A la luz de un entorno internacional cada vez más inestable y la creciente necesidad de Suecia de reforzar su defensa total (Totalförsvar), resulta evidente que el país se enfrenta a un desafío considerable. A pesar de que autoridades, medios de comunicación y foros públicos expresan unánimemente la necesidad de desarrollar con urgencia la preparación defensiva, emerge una preocupante brecha entre la ambición y la realidad, especialmente en lo que respecta a las pequeñas y medianas empresas (pymes). Estas empresas, que constituyen la columna vertebral de la innovación sueca, corren el riesgo de ser ignoradas en un momento en que su contribución es más necesaria que nunca.
Lo que se ha vuelto cada vez más evidente es que Suecia, a pesar de sus buenas intenciones, no logra salvar la distancia entre la teoría y la práctica para aprovechar verdaderamente el potencial de las pymes dentro de la defensa total. Las experiencias de Ucrania han demostrado claramente la importancia de la contribución de estas empresas a la seguridad nacional y la resiliencia. Sin embargo, las pymes en Suecia se enfrentan a un muro de burocracia, rígidas normas de contratación y una ausencia de herramientas ágiles de colaboración, lo que les impide contribuir a la defensa sueca de manera significativa.
Aunque Suecia cuenta con un proceso de contratación pública regulado por leyes y normativas —lo cual es tanto deseable como necesario—, resulta evidente que el sistema actual no está adaptado a las necesidades y condiciones únicas bajo las que operan las pymes. El sistema se basa en que las propias empresas dispongan de los recursos necesarios para presentar una oferta individual o para elaborar una oferta conjunta con varias empresas. Ya en ese punto se excluye a un gran número de pymes, dado que carecen de ese tipo de recursos, lo cual es inherente a su naturaleza.
La normativa vigente refleja además una economía en tiempos de paz y no tiene en cuenta las intervenciones rápidas y flexibles que exigen las situaciones de crisis y los contextos de defensa. Las Fuerzas Armadas Suecas (Försvarsmakten) y la Administración de Material de Defensa de Suecia (Försvarets materielverk, FMV) carecen de las herramientas necesarias para incluir eficazmente a las pymes en la planificación y contratación de defensa, lo que en última instancia puede resultar costoso para Suecia, tanto económica como en términos de seguridad.

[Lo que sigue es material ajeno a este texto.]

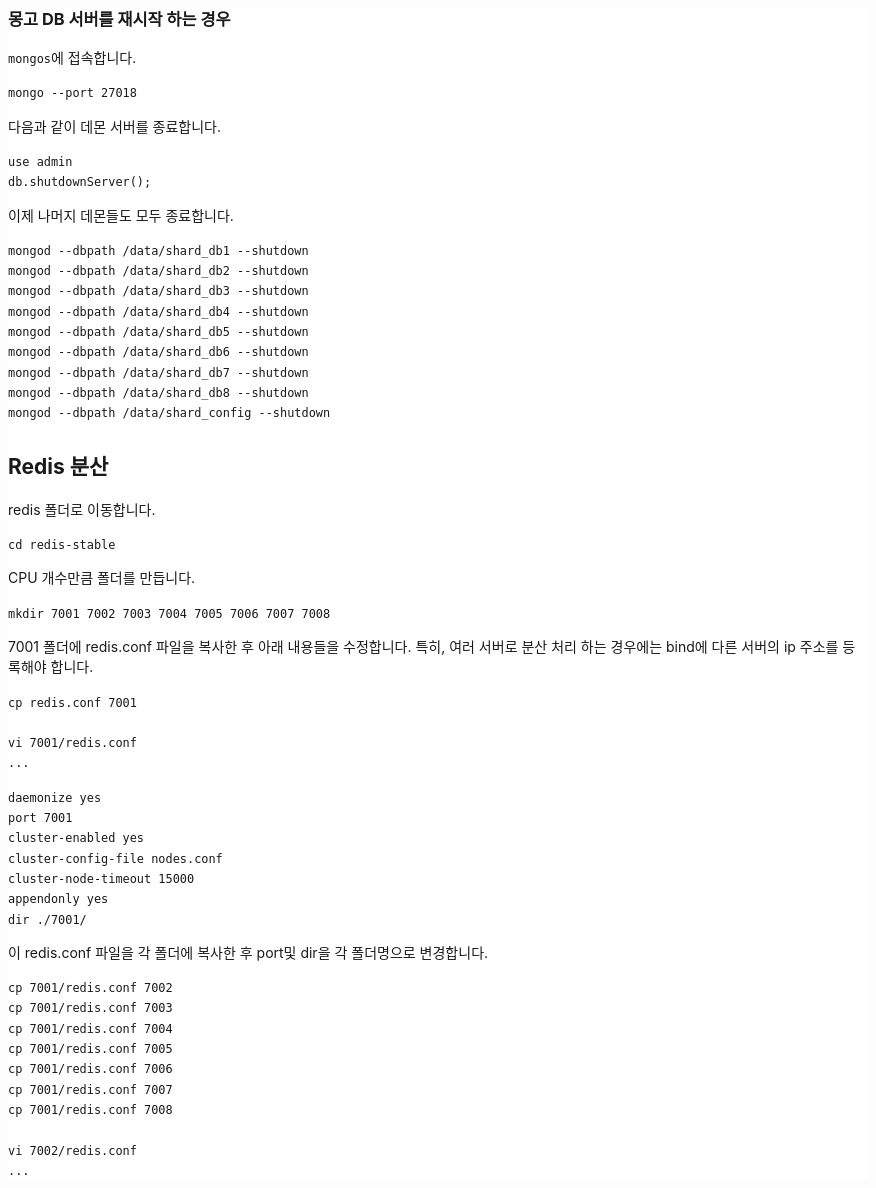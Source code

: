 ### 몽고 DB 서버를 재시작 하는 경우
`mongos`에 접속합니다.
```
mongo --port 27018
```

다음과 같이 데몬 서버를 종료합니다.
```
use admin
db.shutdownServer();
```

이제 나머지 데몬들도 모두 종료합니다.
```
mongod --dbpath /data/shard_db1 --shutdown
mongod --dbpath /data/shard_db2 --shutdown
mongod --dbpath /data/shard_db3 --shutdown
mongod --dbpath /data/shard_db4 --shutdown
mongod --dbpath /data/shard_db5 --shutdown
mongod --dbpath /data/shard_db6 --shutdown
mongod --dbpath /data/shard_db7 --shutdown
mongod --dbpath /data/shard_db8 --shutdown
mongod --dbpath /data/shard_config --shutdown
```


## Redis 분산
redis 폴더로 이동합니다.
```
cd redis-stable
```

CPU 개수만큼 폴더를 만듭니다.
```
mkdir 7001 7002 7003 7004 7005 7006 7007 7008
```

7001 폴더에 redis.conf 파일을 복사한 후 아래 내용들을 수정합니다. 특히, 여러 서버로 분산 처리 하는 경우에는 bind에 다른 서버의 ip 주소를 등록해야 합니다.
```
cp redis.conf 7001

vi 7001/redis.conf
...
```
```
daemonize yes
port 7001
cluster-enabled yes
cluster-config-file nodes.conf
cluster-node-timeout 15000
appendonly yes
dir ./7001/
```

이 redis.conf 파일을 각 폴더에 복사한 후 port및 dir을 각 폴더명으로 변경합니다.
```
cp 7001/redis.conf 7002
cp 7001/redis.conf 7003
cp 7001/redis.conf 7004
cp 7001/redis.conf 7005
cp 7001/redis.conf 7006
cp 7001/redis.conf 7007
cp 7001/redis.conf 7008

vi 7002/redis.conf
...
```
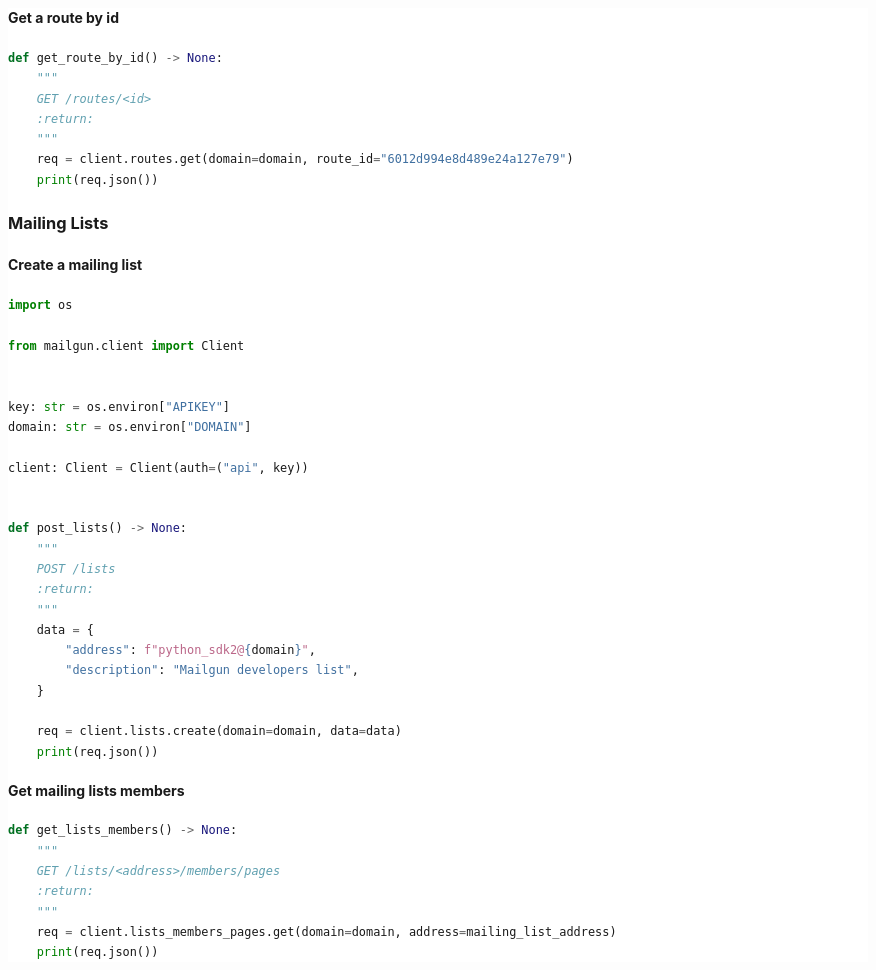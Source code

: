 #### Get a route by id

```python
def get_route_by_id() -> None:
    """
    GET /routes/<id>
    :return:
    """
    req = client.routes.get(domain=domain, route_id="6012d994e8d489e24a127e79")
    print(req.json())
```

### Mailing Lists

#### Create a mailing list

```python
import os

from mailgun.client import Client


key: str = os.environ["APIKEY"]
domain: str = os.environ["DOMAIN"]

client: Client = Client(auth=("api", key))


def post_lists() -> None:
    """
    POST /lists
    :return:
    """
    data = {
        "address": f"python_sdk2@{domain}",
        "description": "Mailgun developers list",
    }

    req = client.lists.create(domain=domain, data=data)
    print(req.json())
```

#### Get mailing lists members

```python
def get_lists_members() -> None:
    """
    GET /lists/<address>/members/pages
    :return:
    """
    req = client.lists_members_pages.get(domain=domain, address=mailing_list_address)
    print(req.json())
```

Tomemos el ejemplo de las pymes suecas en el ámbito de la tecnología de drones. Existen empresas que lideran el desarrollo con tecnología innovadora: una se encarga de la fabricación, otra del procesamiento de imágenes y una tercera de las comunicaciones. La capacidad de estas empresas para colaborar y crear sinergias que puedan fortalecer la defensa sueca es un recurso que hoy en día se desperdicia.
En otras palabras, nos encontramos ante una encrucijada crítica en la que Suecia tiene la oportunidad de aprovechar verdaderamente la capacidad de innovación y la experiencia técnica que existe dentro de las pymes del país. Mediante la adaptación de los procesos de contratación, la creación de incentivos para la colaboración y la garantía de que estas empresas puedan actuar con rapidez en situaciones de crisis, Suecia puede asegurar una defensa más sólida y resiliente. Sin embargo, para que esto se haga realidad se requiere un liderazgo decidido que se atreva a reconsiderar las estructuras antiguas y que anteponga la acción a las palabras.
Ha llegado el momento de un cambio de rumbo, y éste debe liderarse desde la cima. Nosotros, la organización sectorial de pequeñas y medianas empresas activas en el sector de la defensa, queremos por tanto instar al ministro de Defensa Pål Jonson a que encargue a las autoridades competentes, a la mayor brevedad posible, el desarrollo de herramientas y métodos prácticos para garantizar que toda la innovación y capacidad de acción posibles sean aprovechadas dentro de la defensa militar sueca.